[Rendered images with source text]
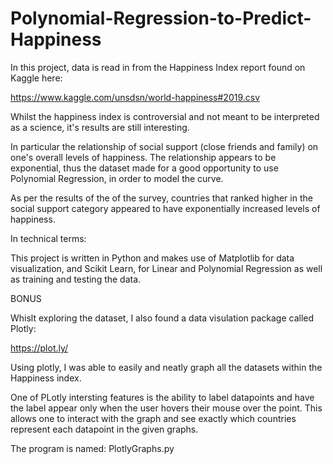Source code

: # Polynomial-Regression-to-Predict-Happiness

In this project, data is read in from the Happiness Index report found on Kaggle here:

https://www.kaggle.com/unsdsn/world-happiness#2019.csv

Whilst the happiness index is controversial and not meant to be interpreted as a science, it's results are still interesting.

In particular the relationship of social support (close friends and family) on one's overall levels of happiness. The relationship
appears to be exponential, thus the dataset made for a good opportunity to use Polynomial Regression, in order to model the curve.

As per the results of the of the survey, countries that ranked higher in the social support category appeared to have exponentially
increased levels of happiness.

In technical terms:

This project is written in Python and makes use of Matplotlib for data visualization, and Scikit Learn, for Linear and Polynomial Regression 
as well as training and testing the data.


BONUS

Whislt exploring the dataset, I also found a data visulation package called Plotly:

https://plot.ly/

Using plotly, I was able to easily and neatly graph all the datasets within the Happiness index.

One of PLotly intersting features is the ability to label datapoints and have the label appear only when the user hovers their mouse over the point.
This allows one to interact with the graph and see exactly which countries represent each datapoint in the given graphs. 

The program is named: PlotlyGraphs.py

— Aim of the task —
What lines above hold the word "Polynomial"? List them all.

— Answer space —
: # Polynomial-Regression-to-Predict-Happiness
appears to be exponential, thus the dataset made for a good opportunity to use Polynomial Regression, in order to model the curve.
This project is written in Python and makes use of Matplotlib for data visualization, and Scikit Learn, for Linear and Polynomial Regression 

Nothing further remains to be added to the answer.